Airfields
The Airfields Working Group has been established to directly address the issues surrounding the decline of General Aviation airfields across the country. In particular, the number of airfields licenced by the Civil Aviation Authority has dramatically declined over recent years to around 100 today. However the APPG’s concerns are not limited to just licenced airfields, but airfields of all types. The working group believes that the National Planning Policy Framework (NPPF) provides little assistance to maintain the airfields that continue to exist, and indeed many of those are under threat of closure. New airfields are never built, therefore once an airfield closes it is gone forever.
As a sector, General Aviation directly provides £3bn of Gross Value Added (GVA) to the UK economy every year. It also employs more than 38,000 people largely in Science, Technology, Engineering and Mathematics (STEM) roles, and it provides the foundation for the much broader £60.6bn UK aviation sector.
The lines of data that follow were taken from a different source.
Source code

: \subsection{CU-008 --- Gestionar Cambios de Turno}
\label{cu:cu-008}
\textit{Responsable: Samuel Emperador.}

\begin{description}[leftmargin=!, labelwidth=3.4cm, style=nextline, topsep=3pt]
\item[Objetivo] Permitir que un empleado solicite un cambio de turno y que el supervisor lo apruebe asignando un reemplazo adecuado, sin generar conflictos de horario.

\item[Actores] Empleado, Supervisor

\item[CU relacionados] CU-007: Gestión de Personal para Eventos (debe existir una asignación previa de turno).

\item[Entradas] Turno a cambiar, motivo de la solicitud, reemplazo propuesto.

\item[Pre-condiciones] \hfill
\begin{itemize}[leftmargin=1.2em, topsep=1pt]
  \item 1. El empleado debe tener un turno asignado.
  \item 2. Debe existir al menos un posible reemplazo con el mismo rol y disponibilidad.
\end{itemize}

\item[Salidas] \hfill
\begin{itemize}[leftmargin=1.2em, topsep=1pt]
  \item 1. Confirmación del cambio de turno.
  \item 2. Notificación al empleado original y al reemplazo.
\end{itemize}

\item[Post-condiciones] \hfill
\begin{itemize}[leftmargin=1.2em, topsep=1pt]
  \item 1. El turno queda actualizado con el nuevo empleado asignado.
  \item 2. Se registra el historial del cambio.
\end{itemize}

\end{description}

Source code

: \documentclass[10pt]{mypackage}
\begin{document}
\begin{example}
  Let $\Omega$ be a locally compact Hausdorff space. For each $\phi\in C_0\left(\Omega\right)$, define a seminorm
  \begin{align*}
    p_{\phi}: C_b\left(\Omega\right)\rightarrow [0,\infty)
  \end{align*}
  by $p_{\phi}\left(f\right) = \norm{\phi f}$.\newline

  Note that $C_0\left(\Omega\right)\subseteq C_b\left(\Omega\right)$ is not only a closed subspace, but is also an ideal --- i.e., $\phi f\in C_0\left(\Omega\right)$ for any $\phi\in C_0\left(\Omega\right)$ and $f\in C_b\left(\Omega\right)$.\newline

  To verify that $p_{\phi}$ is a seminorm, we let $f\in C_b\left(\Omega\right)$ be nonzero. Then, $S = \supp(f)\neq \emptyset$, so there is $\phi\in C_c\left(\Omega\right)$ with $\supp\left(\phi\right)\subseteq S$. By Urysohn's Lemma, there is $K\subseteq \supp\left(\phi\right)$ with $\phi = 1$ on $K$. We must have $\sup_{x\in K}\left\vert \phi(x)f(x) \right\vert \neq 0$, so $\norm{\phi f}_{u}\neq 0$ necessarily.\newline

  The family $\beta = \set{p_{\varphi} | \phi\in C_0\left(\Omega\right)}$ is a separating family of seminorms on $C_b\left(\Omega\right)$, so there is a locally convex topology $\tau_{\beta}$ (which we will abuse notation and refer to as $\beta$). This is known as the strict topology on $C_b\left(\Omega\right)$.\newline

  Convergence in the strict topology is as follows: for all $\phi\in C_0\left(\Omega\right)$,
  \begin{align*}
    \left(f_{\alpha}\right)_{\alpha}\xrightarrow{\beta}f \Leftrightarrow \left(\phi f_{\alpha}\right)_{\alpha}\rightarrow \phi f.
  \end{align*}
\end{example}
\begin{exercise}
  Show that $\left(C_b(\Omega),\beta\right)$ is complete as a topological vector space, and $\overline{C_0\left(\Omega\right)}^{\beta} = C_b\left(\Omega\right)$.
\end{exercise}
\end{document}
With airfields currently classified as brownfield land, there is irrefutable evidence that Local Planning Authorities see any airfield site in its entirety as suitable for development. In Surrey, every licenced airfield is under threat, in Hertfordshire there is only one remaining licenced airfield, and in 22 counties across the UK there are no licenced airfields whatsoever. Protection for airfields in the NPPF and other related planning guidance cannot be deemed as either appropriate or effective as it currently stands.
The Airfields Working Group is therefore of the view that a strategically important part of our national transport infrastructure is fighting for its survival. The group, and the APPG more widely, fully supports the Government’s stated policy of making the UK the best country in the world for General Aviation. The group will therefore be urging Government to introduce immediate changes to the NPPF, and encourage departments across Whitehall to work together to protect the critical network of General Aviation airfields.